### HOW TO COMPLETE THIS TASK
Give a single number in reply. It is the count of lines below that contain the string "principal".

### DATA RECORDS

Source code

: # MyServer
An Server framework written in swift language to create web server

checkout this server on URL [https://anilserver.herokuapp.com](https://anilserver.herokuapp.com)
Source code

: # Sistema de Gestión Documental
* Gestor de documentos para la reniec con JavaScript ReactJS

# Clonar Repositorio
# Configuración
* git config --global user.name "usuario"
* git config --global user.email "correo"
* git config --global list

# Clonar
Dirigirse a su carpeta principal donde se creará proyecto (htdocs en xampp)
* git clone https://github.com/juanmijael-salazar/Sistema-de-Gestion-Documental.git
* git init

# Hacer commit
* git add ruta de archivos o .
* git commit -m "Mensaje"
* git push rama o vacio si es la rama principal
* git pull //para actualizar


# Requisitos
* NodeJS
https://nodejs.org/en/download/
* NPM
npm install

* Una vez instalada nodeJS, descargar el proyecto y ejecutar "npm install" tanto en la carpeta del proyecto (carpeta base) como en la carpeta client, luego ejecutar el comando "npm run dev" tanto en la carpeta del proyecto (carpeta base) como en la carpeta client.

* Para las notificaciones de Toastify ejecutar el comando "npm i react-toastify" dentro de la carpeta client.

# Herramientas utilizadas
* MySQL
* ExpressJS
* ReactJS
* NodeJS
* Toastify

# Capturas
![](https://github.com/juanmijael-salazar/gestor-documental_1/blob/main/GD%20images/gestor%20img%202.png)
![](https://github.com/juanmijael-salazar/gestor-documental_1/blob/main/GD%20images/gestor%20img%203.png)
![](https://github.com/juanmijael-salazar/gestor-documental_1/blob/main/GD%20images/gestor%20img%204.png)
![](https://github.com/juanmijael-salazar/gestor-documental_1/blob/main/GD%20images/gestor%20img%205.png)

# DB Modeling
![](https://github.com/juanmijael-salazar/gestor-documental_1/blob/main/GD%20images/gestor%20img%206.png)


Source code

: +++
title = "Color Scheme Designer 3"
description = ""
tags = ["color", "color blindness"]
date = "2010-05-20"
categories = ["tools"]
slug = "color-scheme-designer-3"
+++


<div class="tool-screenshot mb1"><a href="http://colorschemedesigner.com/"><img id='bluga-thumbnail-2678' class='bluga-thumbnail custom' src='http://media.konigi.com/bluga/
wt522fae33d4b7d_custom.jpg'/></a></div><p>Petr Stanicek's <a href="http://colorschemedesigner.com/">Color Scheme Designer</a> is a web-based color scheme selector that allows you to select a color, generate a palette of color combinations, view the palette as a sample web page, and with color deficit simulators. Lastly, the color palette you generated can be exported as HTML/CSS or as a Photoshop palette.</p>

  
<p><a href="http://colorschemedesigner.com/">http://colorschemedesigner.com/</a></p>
* * *
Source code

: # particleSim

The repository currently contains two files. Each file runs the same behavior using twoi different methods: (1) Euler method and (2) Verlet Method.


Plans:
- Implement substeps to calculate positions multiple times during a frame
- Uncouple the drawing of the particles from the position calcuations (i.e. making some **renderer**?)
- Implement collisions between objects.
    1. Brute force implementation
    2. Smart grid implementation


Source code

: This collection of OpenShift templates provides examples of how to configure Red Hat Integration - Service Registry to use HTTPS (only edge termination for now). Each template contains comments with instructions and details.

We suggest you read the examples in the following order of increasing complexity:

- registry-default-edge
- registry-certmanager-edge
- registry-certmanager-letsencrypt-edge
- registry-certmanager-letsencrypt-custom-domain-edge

### SOLUTION FOR THIS TASK
2